When the obituary writer says someone lived a “Horatio Alger story,” we know that the departed was born poor and humble but, with hard work, pluck, and determination, worked his way to the top. Further, that he – they are always men – was yet another example of the durability of the free enterprise dream. 

But it’s probably safe to say that not one reader in 1,000 – or even 10,000 – has read a story by Horatio Alger. 

They’ve never read “Ben the Luggage Boy,” “Jed the Poorhouse Boy,” “Mark the Matchboy,” “Paul the Peddler,” “Phil the Fiddler,” “Ragged Dick,” “Tattered Tom,” or any of the other titles that sold in the hundreds of thousands during Alger’s lifetime (1832-99), and in the millions in cheap editions from the turn of the century until about 1920, when sales plummeted and the books went out of print. But while the books disappeared, their mythology took on new and unintended proportions.   

Born in Chelsea on January 13, 1832, Alger had a New England Puritan background. His father was a struggling Unitarian minister and his mother was the daughter of a merchant named Fenno. Junior was a sickly child, asthmatic and undersized. He graduated from Harvard, class of 52, and was the class odist. He wanted to become a writer and some Boston weeklies printed his stories and poems in which the authors find clues of a homoerotic nature.

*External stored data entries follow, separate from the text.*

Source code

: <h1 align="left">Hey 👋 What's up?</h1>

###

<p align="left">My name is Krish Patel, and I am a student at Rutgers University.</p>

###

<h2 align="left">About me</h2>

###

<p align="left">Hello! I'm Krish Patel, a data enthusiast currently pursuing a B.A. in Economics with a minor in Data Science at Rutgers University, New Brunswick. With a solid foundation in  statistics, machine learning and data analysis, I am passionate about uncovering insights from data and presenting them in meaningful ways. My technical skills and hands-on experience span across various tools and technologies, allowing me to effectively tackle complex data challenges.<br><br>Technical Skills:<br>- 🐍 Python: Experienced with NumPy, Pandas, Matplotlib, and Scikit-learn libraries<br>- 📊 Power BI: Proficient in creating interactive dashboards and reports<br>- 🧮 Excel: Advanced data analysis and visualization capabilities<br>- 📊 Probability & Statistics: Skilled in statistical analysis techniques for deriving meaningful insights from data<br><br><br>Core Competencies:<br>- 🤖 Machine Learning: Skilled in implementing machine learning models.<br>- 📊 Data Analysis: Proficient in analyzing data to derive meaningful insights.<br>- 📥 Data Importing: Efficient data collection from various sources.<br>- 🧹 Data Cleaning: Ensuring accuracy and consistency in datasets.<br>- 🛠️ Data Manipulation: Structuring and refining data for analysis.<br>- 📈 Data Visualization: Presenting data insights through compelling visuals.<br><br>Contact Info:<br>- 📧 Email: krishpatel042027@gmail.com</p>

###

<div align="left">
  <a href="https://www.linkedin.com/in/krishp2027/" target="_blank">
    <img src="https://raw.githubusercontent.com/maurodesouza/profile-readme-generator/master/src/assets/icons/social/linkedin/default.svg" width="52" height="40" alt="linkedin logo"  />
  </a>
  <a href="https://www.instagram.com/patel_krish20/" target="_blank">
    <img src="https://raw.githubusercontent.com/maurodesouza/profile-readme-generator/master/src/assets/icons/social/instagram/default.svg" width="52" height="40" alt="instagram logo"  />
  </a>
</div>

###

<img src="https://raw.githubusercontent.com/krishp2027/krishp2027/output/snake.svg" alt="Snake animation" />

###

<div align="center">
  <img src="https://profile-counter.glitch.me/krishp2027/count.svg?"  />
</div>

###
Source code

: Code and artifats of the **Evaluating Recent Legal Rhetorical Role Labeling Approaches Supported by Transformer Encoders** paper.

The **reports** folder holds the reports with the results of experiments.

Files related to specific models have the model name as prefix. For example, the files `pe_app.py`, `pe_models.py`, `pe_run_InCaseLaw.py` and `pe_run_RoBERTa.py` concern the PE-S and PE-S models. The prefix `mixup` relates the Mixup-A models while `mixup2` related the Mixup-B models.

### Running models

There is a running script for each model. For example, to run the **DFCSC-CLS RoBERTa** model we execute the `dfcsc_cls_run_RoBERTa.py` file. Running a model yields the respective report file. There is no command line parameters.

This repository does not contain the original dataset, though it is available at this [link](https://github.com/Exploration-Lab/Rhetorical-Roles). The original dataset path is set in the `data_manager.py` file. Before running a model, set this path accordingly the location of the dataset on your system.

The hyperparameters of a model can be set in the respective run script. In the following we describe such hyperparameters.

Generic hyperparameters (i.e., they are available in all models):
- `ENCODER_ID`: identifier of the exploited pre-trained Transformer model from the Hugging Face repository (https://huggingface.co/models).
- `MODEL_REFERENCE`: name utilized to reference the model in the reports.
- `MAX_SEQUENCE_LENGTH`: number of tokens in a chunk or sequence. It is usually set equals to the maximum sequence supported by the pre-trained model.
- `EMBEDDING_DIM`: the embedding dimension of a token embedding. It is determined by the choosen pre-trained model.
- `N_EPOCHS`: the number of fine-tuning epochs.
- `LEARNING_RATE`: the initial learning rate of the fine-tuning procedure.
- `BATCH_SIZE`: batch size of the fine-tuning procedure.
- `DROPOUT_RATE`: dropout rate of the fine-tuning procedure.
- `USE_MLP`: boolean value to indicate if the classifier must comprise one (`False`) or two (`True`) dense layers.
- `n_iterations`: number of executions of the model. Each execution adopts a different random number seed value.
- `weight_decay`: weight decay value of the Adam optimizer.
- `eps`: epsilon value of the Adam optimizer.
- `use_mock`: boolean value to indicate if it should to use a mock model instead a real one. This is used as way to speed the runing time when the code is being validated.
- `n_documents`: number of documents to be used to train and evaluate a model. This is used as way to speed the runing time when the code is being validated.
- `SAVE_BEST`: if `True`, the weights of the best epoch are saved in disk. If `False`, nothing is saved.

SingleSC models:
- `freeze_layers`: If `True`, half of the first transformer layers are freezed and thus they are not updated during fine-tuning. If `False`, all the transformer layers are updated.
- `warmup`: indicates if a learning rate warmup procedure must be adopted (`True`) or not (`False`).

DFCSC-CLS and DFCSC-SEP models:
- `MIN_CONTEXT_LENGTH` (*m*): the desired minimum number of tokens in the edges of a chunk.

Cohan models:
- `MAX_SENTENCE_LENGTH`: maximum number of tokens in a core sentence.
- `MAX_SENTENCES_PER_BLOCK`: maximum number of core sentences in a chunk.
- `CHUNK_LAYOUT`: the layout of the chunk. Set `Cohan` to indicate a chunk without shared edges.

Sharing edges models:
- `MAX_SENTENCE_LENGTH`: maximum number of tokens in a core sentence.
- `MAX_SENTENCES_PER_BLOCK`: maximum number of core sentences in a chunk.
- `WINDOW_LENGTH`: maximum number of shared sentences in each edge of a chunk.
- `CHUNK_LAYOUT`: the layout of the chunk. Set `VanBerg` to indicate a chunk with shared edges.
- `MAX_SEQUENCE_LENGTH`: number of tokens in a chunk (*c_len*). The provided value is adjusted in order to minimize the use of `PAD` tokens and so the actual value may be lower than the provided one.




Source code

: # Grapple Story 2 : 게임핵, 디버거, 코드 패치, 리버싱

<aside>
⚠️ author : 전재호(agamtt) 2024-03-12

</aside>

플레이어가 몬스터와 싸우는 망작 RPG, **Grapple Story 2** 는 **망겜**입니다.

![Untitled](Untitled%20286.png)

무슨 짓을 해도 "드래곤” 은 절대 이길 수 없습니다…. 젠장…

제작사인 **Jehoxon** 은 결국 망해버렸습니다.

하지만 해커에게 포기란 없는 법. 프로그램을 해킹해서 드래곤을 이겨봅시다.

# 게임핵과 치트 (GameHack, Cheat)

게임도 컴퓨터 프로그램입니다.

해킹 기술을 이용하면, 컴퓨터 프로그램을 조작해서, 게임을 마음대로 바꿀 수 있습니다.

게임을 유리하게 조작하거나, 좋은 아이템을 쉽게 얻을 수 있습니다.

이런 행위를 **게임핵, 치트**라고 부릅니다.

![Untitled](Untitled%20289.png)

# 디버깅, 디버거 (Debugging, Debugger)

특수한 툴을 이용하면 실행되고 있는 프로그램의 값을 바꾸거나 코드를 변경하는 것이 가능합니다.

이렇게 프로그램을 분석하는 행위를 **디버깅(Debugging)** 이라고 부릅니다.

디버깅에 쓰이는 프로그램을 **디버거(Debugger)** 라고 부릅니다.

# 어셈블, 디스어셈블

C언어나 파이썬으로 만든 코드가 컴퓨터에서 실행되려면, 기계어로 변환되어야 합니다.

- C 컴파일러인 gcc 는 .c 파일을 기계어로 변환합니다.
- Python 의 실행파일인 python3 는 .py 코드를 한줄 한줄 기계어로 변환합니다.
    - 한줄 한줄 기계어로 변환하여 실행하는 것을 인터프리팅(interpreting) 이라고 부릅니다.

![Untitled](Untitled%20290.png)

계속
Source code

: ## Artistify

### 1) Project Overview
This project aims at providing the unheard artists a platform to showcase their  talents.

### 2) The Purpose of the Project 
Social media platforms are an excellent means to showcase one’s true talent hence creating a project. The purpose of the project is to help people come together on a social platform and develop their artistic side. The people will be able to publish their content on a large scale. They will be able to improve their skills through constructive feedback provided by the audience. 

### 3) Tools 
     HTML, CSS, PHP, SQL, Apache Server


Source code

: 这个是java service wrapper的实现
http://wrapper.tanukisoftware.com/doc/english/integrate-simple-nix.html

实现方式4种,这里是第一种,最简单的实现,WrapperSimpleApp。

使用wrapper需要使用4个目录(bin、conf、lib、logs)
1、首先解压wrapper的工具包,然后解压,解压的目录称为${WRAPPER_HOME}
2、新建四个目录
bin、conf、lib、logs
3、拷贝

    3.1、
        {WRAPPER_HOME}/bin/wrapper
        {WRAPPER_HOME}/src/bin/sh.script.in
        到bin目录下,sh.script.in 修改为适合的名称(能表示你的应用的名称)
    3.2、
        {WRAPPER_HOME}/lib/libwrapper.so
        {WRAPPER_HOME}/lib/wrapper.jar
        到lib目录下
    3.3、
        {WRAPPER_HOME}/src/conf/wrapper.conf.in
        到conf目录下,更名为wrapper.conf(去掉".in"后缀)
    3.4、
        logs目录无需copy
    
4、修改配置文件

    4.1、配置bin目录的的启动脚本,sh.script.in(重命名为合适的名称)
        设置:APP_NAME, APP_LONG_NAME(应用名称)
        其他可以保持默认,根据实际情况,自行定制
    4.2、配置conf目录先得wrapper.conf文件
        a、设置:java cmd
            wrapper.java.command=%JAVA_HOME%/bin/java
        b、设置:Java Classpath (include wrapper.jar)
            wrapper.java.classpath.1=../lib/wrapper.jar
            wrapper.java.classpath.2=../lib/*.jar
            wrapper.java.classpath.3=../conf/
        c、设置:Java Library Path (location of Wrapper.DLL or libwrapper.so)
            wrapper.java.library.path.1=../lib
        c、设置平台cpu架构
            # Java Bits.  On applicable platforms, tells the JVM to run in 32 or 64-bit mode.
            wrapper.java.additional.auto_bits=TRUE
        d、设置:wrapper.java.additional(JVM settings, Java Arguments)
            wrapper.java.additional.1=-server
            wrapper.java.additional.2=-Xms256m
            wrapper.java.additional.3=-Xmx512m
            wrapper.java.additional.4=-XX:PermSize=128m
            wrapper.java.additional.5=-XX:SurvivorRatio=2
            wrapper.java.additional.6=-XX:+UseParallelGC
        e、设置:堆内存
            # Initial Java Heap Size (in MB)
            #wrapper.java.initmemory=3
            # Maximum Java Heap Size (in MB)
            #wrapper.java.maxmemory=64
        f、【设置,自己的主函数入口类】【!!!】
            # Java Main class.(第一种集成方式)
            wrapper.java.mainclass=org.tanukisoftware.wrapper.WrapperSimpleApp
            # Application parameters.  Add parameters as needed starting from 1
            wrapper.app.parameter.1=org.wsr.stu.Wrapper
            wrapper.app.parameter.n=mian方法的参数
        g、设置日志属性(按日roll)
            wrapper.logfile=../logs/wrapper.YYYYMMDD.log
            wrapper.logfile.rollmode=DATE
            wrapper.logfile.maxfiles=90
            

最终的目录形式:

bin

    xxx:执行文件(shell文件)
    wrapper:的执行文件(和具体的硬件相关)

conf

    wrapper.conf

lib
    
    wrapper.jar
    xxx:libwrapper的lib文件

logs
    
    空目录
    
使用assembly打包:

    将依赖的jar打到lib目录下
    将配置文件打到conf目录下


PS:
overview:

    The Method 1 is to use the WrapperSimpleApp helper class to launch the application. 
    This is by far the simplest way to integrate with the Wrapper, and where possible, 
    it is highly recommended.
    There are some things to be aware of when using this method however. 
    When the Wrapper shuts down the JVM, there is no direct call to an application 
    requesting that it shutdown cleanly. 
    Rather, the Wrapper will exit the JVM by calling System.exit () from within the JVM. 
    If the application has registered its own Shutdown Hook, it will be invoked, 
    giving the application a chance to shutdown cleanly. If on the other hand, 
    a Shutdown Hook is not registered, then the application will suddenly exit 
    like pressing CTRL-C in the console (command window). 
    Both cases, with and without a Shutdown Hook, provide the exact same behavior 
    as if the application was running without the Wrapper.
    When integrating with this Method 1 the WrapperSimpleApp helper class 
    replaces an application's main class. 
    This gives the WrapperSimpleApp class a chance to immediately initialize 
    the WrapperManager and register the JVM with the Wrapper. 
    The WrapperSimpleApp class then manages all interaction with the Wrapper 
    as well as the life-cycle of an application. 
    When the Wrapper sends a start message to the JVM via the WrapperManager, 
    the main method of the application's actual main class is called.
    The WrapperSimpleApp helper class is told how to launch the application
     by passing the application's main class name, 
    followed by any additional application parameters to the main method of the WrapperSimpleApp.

He eventually couldn’t make a living by writing and wound up at Harvard Divinity School, graduating in 1860. He traveled Europe before he was rejected by the Army during the Civil War as physically unfit. He tried again, didn’t make it and took a job as minister of a church in Brewster. He lasted 15 months until drummed out by parishioners who complained to church headquarters in Boston about his “gross immorality… the abominable and revolting crime of unnatural familiarity with boys.”

Traumatized by the experience, and thoroughly repentant, Alger was, the authors believe, a celibate for the rest of his life. 

The event forced him to become a full-time writer. He moved to New York, where he wrote juvenile stories based on his observations of the sorry life led by homeless and indigent children who roamed the city’s mean streets. In 1867 he wrote his first and best known work, “Ragged Dick or, Street Life in New York.” Alger’s rich evocation of street life, with his didactic tone more muted than it would later become, won him instant readership.

He eventually wrote 51 books for juveniles, most of which fell somewhere between the fictionalized tracts of church publishing houses and the sensational and often sanguinary pulp fiction of the time. They were always ordered by Alger’s basic humanitarianism and sympathetic nature. His stories often criticized sharp banking practices and stock swindlers. This put him at ideological swords points with laissez-faire capitalists who, oddly, later on, embraced him as one of their own. 

This interesting biography is made even more interesting because of previous Alger biographies which, to the shame of American scholarship, were literary fabrications, rife with errors. The authors trace these earlier works as well, pointing up their faulty research, or lack of any research at all, with well-taken indignation.

Reviewed anonymously in the October 1985 issue of the NAMBLA Bulletin (Volume VI, No. 8) pp. 4-5.